Le Concile, texte et contexte. A propos d’une certaine histoire jamais écrite
On a l’impression d’avoir tout lu sur le concile Vatican II tenu d’octobre 1962 à décembre 1965, qu’il s’agisse d’essais sur l’organisation de l’Eglise, la morale, la liturgie, la doctrine, les dogmes. Tous les modes d’expression descriptifs et analytiques ont d’ailleurs été utilisés, des études spécialisées aux ouvrages monumentaux, des articles scientifiques aux essais engagés, des monographies académiques aux actes de colloques et, bien évidemment des biographies des pères et acteurs conciliaires aux journaux et témoignages des mêmes acteurs.
Ce foisonnement éditorial n’aurait pas forcément été une mauvaise chose en soi si l’on n’avait observé deux tendances lourdes venant gêner la sérénité de sa réception par les générations qui se sont succédé depuis.
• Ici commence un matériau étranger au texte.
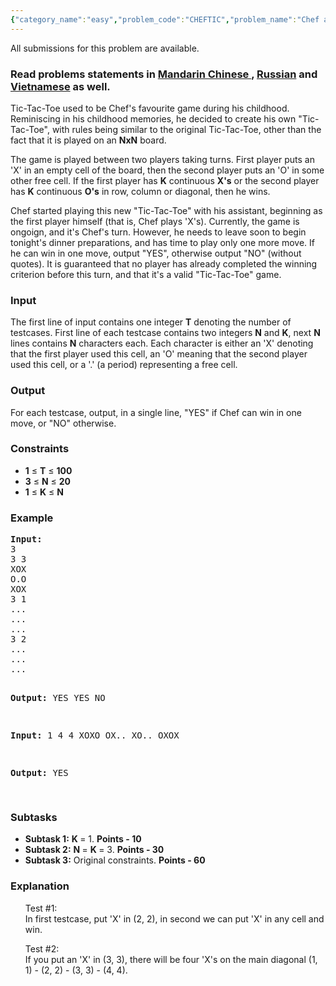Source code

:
 ```yaml
---
{"category_name":"easy","problem_code":"CHEFTIC","problem_name":"Chef and Tic-Tac-Toe","languages_supported":{"0":"C","1":"CPP14","2":"JAVA","3":"PYTH","4":"PYTH 3.5","5":"PYPY","6":"CS2","7":"PAS fpc","8":"PAS gpc","9":"RUBY","10":"PHP","11":"GO","12":"NODEJS","13":"HASK","14":"SCALA","15":"D","16":"PERL","17":"FORT","18":"WSPC","19":"ADA","20":"CAML","21":"ICK","22":"BF","23":"ASM","24":"CLPS","25":"PRLG","26":"ICON","27":"SCM qobi","28":"PIKE","29":"ST","30":"NICE","31":"LUA","32":"BASH","33":"NEM","34":"LISP sbcl","35":"LISP clisp","36":"SCM guile","37":"JS","38":"ERL","39":"TCL","40":"PERL6","41":"TEXT","42":"SCM chicken","43":"CLOJ","44":"FS"},"max_timelimit":1,"source_sizelimit":50000,"problem_author":"mgch","problem_tester":null,"date_added":"6-02-2016","tags":{"0":"ltime33","1":"mgch","2":"simple"},"editorial_url":"http://discuss.codechef.com/problems/CHEFTIC","time":{"view_start_date":1456592400,"submit_start_date":1456592400,"visible_start_date":1456592400,"end_date":1735669800},"is_direct_submittable":false,"layout":"problem"}
---
```

<span class="solution-visible-txt">All submissions for this problem are available.</span><h3> Read problems statements in <a target="_blank" href="http://www.codechef.com/download/translated/LTIME33/mandarin/CHEFTIC.pdf">Mandarin Chinese </a>, <a target="_blank" href="http://www.codechef.com/download/translated/LTIME33/russian/CHEFTIC.pdf">Russian</a> and <a target="_blank" href="http://www.codechef.com/download/translated/LTIME33/vietnamese/CHEFTIC.pdf">Vietnamese</a> as well.</h3>


<p>Tic-Tac-Toe used to be Chef's favourite game during his childhood. Reminiscing in his childhood memories, he decided to create his own "Tic-Tac-Toe", with rules being similar to the original Tic-Tac-Toe, other than the fact that it is played on an <b>NxN</b> board.
</p>
<p>
The game is played between two players taking turns. First player puts an 'X' in an empty cell of the board, then the second player puts an 'O' in some other free cell. If the first player has <b>K</b> continuous <b>X's</b> or the second player has <b>K</b> continuous <b>O's</b> in row, column or diagonal, then he wins.
</p>
<p>
Chef started playing this new "Tic-Tac-Toe" with his assistant, beginning as the first player himself (that is, Chef plays 'X's). Currently, the game is ongoign, and it's Chef's turn. However, he needs to leave soon to begin tonight's dinner preparations, and has time to play only one more move. If he can win in one move, output "YES", otherwise output "NO" (without quotes). It is guaranteed that no player has already completed the winning criterion before this turn, and that it's a valid "Tic-Tac-Toe" game.</p>

<h3>Input</h3>
<p>The first line of input contains one integer <b>T</b> denoting the number of testcases. First line of each testcase contains two integers <b>N</b> and <b>K</b>, next <b>N</b> lines contains <b>N</b> characters each. Each character is either an 'X' denoting that the first player used this cell, an 'O' meaning that the second player used this cell, or a '.' (a period) representing a free cell.
</p>

<h3>Output</h3>
<p>For each testcase, output, in a single line, "YES" if Chef can win in one move, or "NO" otherwise.</p>

<h3>Constraints</h3>
<ul>
<li><b>1</b> ≤ <b>T</b> ≤ <b>100</sup></b></li>
<li><b>3</b> ≤ <b>N</b> ≤ <b>20</sup></b></li>
<li><b>1</b> ≤ <b>K</b> ≤ <b>N</b></li>
</ul>

<h3>Example</h3>
<pre><b>Input:</b>
3
3 3
XOX
O.O
XOX
3 1
...
...
...
3 2
...
...
...


<b>Output:</b>
YES
YES
NO

<b>Input:</b>
1
4 4
XOXO
OX..
XO..
OXOX

<b>Output:</b>
YES

</pre>

<h3>Subtasks</h3>
<ul>
 <li><b>Subtask 1:</b> <b> K </b> = 1. <b>Points - 10</b></li>
 <li><b>Subtask 2:</b> <b> N </b> = <b> K </b> = 3. <b>Points - 30</b></li>
 <li><b>Subtask 3:</b> Original constraints. <b>Points - 60</b></li>
</ul>

<h3>Explanation</h3>
<ul>
<p>Test #1:<br/>
In first testcase, put 'X' in (2, 2), in second we can put 'X' in any cell and win. </p>
<p>Test #2:<br/>
If you put an 'X' in (3, 3), there will be four 'X's on the main diagonal (1, 1) - (2, 2) - (3, 3) - (4, 4).</p>
</ul>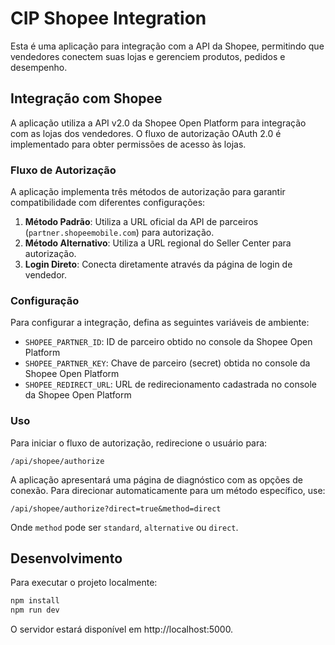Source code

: 
# CIP Shopee Integration

Esta é uma aplicação para integração com a API da Shopee, permitindo que vendedores conectem suas lojas e gerenciem produtos, pedidos e desempenho.

## Integração com Shopee

A aplicação utiliza a API v2.0 da Shopee Open Platform para integração com as lojas dos vendedores. O fluxo de autorização OAuth 2.0 é implementado para obter permissões de acesso às lojas.

### Fluxo de Autorização

A aplicação implementa três métodos de autorização para garantir compatibilidade com diferentes configurações:

1. **Método Padrão**: Utiliza a URL oficial da API de parceiros (`partner.shopeemobile.com`) para autorização.
2. **Método Alternativo**: Utiliza a URL regional do Seller Center para autorização.
3. **Login Direto**: Conecta diretamente através da página de login de vendedor.

### Configuração

Para configurar a integração, defina as seguintes variáveis de ambiente:

- `SHOPEE_PARTNER_ID`: ID de parceiro obtido no console da Shopee Open Platform
- `SHOPEE_PARTNER_KEY`: Chave de parceiro (secret) obtida no console da Shopee Open Platform
- `SHOPEE_REDIRECT_URL`: URL de redirecionamento cadastrada no console da Shopee Open Platform

### Uso

Para iniciar o fluxo de autorização, redirecione o usuário para:

```
/api/shopee/authorize
```

A aplicação apresentará uma página de diagnóstico com as opções de conexão. Para direcionar automaticamente para um método específico, use:

```
/api/shopee/authorize?direct=true&method=direct
```

Onde `method` pode ser `standard`, `alternative` ou `direct`.

## Desenvolvimento

Para executar o projeto localmente:

```bash
npm install
npm run dev
```

O servidor estará disponível em http://localhost:5000.

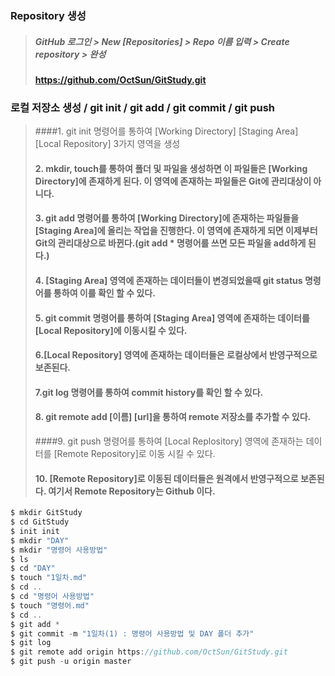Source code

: ### Repository 생성

> ##### GitHub 로그인 > New [Repositories] > Repo 이름 입력 > Create repository > 완성
>
> #### https://github.com/OctSun/GitStudy.git



### 로컬 저장소 생성 /  git init / git add / git commit / git push

> ####1. git init 명령어를 통하여 [Working Directory] [Staging Area] [Local Repository] 3가지 영역을 생성
>
> #### 2. mkdir, touch를 통하여 폴더 및 파일을 생성하면 이 파일들은 [Working Directory]에 존재하게 된다. 이 영역에 존재하는 파일들은 Git에 관리대상이 아니다.
>
> #### 3. git add 명령어를 통하여 [Working Directory]에 존재하는 파일들을 [Staging Area]에 올리는 작업을 진행한다. 이 영역에 존재하게 되면 이제부터 Git의 관리대상으로 바뀐다.(git add * 명령어를 쓰면 모든 파일을 add하게 된다.)
>
> #### 4. [Staging Area] 영역에 존재하는 데이터들이 변경되었을때 git status 명령어를 통하여 이를 확인 할 수 있다.
>
> #### 5. git commit 명령어를 통하여 [Staging Area] 영역에 존재하는 데이터를 [Local Repository]에 이동시킬 수 있다.
>
> #### 6.[Local Repository] 영역에 존재하는 데이터들은 로컬상에서 반영구적으로 보존된다.
>
> #### 7.git log 명령어를 통하여 commit history를 확인 할 수 있다.
>
> #### 8. git remote add [이름] [url]을 통하여 remote 저장소를 추가할 수 있다.
>
> ####9. git push 명령어를 통하여 [Local Replository] 영역에 존재하는 데이터를 [Remote Repository]로 이동 시킬 수 있다.
>
> #### 10. [Remote Repository]로 이동된 데이터들은 원격에서 반영구적으로 보존된다. 여기서 Remote Repository는 Github 이다.

```c
$ mkdir GitStudy
$ cd GitStudy
$ init init
$ mkdir "DAY"
$ mkdir "명령어 사용방법"
$ ls
$ cd "DAY"
$ touch "1일차.md"
$ cd ..
$ cd "명령어 사용방법"
$ touch "명령어.md"
$ cd ..
$ git add *
$ git commit -m "1일차(1) : 명령어 사용방법 및 DAY 폴더 추가"
$ git log
$ git remote add origin https://github.com/OctSun/GitStudy.git
$ git push -u origin master
```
La première de ces tendances est la promotion systématique d’une vision imposant de manière unilatérale une interprétation enthousiaste et triomphante d’un concile proprement génial dans ses textes, et hagiographique pour l’ensemble de ses promoteurs quitte, le processus biologique ayant fait son œuvre, à progressivement oublier tel ou tel dignitaire ayant révélé in ? fine une capacité de souplesse doctrinale hors des limites acceptables. La deuxième tendance a consisté à occulter pendant trop longtemps la problématique fondamentale inhérente au Concile lui-même : celle de savoir s’il apparaît dans la perspective du développement homogène de la doctrine chrétienne ou s’il a constitué un événement marquant de façon ontologique, à tout le moins une discontinuité voire une rupture dans l’ensemble de l’apport des conciles qui l’ont précédé. En écrivant cela, nous n’avons pas perdu de vue, bien sûr, le débat ostensible entre « traditionalistes » et défenseurs d’un concile offi ciellement pastoral, mais les uns et les autres ayant justement eu une telle propension à rattacher les limites de l’Eglise à leur position respective – l’exclusion étant tout de même une caractéristique plus nette des seconds, devenus dogmatiques – que le fond du débat en fut fort malheureusement biaisé.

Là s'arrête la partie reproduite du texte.